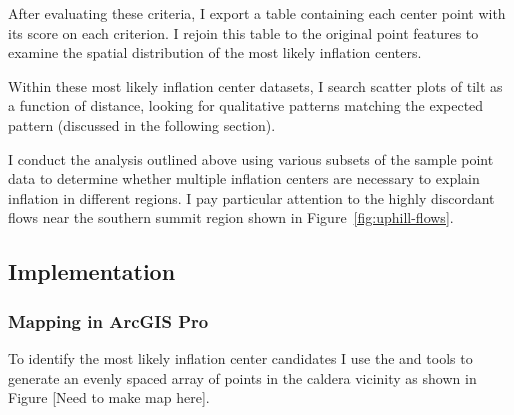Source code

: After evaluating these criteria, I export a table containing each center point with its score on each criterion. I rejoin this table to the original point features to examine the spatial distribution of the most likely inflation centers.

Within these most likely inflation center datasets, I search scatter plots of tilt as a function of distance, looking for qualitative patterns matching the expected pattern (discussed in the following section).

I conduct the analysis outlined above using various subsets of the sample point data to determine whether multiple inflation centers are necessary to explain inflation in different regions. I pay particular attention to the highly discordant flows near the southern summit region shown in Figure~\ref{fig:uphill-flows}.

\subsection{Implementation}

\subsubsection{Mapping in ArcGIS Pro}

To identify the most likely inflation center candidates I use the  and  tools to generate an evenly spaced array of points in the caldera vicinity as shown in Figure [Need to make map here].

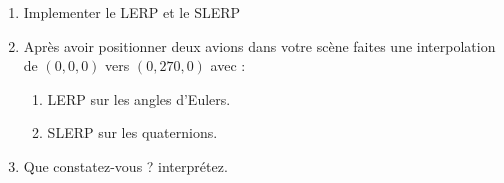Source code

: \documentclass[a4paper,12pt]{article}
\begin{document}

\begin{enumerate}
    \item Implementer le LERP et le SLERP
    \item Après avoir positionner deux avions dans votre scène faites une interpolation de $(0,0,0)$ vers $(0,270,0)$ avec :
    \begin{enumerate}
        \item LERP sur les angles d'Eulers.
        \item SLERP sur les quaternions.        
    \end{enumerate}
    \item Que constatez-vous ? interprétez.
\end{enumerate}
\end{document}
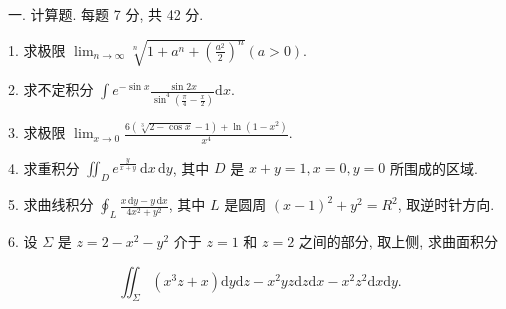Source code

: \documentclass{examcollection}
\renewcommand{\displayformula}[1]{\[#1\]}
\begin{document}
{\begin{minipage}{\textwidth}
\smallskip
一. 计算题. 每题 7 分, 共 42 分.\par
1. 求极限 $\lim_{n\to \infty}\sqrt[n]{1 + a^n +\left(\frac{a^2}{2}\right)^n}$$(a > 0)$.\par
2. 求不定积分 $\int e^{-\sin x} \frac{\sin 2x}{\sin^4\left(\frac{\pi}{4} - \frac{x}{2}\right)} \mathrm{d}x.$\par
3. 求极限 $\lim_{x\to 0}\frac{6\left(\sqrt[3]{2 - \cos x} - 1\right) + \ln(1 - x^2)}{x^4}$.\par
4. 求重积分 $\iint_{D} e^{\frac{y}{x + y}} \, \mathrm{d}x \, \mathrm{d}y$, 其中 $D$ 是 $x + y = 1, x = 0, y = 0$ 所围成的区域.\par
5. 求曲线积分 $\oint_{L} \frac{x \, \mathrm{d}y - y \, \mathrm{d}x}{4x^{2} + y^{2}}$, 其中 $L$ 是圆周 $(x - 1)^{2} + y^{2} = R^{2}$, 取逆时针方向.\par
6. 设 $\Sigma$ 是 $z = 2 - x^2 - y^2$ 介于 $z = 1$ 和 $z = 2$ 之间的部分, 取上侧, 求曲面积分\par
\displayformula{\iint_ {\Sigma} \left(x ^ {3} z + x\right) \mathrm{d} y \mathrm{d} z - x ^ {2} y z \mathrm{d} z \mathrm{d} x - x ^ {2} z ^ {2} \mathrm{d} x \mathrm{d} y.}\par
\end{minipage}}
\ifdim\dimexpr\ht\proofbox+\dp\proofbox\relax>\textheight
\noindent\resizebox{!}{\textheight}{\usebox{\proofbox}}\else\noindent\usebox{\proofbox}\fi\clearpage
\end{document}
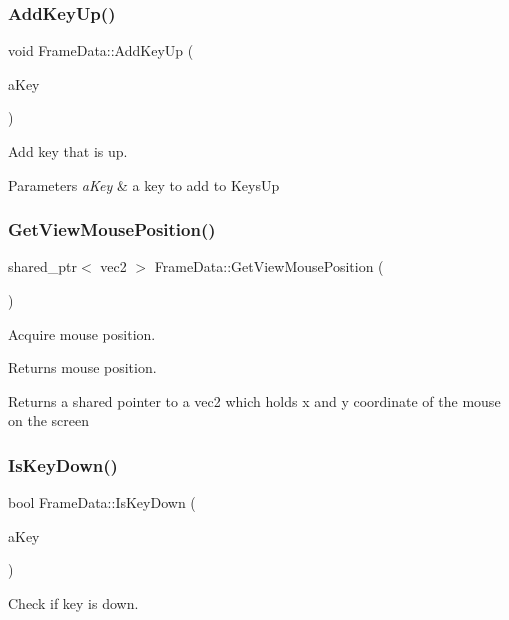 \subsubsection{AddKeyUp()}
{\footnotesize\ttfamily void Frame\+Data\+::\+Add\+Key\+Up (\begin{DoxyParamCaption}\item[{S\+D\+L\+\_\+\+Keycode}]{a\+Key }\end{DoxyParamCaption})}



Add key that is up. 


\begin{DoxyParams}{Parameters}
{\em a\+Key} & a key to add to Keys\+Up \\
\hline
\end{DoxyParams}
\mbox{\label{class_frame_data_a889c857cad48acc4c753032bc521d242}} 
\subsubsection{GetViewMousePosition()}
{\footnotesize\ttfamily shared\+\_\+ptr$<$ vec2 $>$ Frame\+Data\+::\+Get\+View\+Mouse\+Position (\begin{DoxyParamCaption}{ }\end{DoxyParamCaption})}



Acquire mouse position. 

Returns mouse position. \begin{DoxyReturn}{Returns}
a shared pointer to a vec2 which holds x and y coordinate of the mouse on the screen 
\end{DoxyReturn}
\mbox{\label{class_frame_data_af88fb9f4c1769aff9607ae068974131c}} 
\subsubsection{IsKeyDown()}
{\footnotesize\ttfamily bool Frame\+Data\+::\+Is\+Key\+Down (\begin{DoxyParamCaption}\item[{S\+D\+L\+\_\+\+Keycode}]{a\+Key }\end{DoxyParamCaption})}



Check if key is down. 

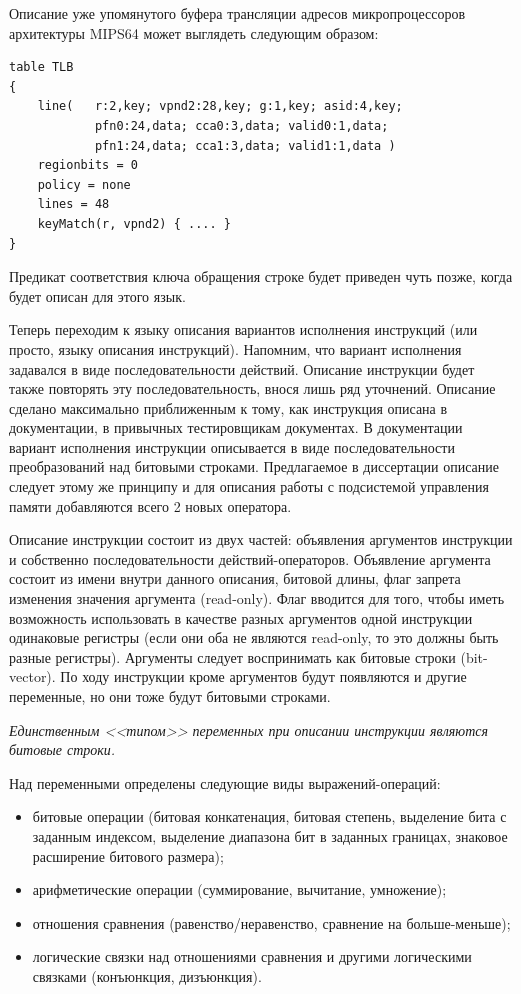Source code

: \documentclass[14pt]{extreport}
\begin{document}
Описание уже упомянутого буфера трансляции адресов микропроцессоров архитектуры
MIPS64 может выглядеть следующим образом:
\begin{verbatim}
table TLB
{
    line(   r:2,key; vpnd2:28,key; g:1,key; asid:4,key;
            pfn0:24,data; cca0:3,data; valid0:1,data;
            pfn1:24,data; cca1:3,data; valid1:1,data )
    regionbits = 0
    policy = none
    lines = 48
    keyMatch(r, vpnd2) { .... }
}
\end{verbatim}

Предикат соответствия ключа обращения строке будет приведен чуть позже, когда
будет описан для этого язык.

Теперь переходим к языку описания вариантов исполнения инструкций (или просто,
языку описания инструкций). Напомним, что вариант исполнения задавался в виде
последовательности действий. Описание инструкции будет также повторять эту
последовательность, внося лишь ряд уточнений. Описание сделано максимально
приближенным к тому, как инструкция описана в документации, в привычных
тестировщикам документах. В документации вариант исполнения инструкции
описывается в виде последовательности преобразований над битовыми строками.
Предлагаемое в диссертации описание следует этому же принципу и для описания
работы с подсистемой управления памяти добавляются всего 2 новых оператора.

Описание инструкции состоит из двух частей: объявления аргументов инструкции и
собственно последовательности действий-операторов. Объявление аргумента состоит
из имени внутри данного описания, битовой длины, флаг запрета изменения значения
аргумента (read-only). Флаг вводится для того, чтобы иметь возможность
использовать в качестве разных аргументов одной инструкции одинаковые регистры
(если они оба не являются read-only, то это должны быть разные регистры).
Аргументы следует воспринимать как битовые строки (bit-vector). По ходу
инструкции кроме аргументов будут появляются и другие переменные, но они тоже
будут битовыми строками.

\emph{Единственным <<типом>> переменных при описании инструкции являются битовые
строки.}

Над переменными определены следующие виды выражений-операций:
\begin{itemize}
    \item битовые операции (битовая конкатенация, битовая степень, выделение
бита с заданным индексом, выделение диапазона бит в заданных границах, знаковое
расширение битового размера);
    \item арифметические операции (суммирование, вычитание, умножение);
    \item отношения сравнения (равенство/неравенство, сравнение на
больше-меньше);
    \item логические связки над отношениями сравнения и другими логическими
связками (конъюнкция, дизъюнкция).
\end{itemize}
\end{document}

- - -

▶ **What you should do**: Within the listing above, the range opens at the line with "Описание инструкции состоит" and closes at the line with "Аргументы следует воспринимать". Reproduce exactly the lines of that range, including both ends.

▶ **Result below**:
Описание инструкции состоит из двух частей: объявления аргументов инструкции и
собственно последовательности действий-операторов. Объявление аргумента состоит
из имени внутри данного описания, битовой длины, флаг запрета изменения значения
аргумента (read-only). Флаг вводится для того, чтобы иметь возможность
использовать в качестве разных аргументов одной инструкции одинаковые регистры
(если они оба не являются read-only, то это должны быть разные регистры).
Аргументы следует воспринимать как битовые строки (bit-vector). По ходу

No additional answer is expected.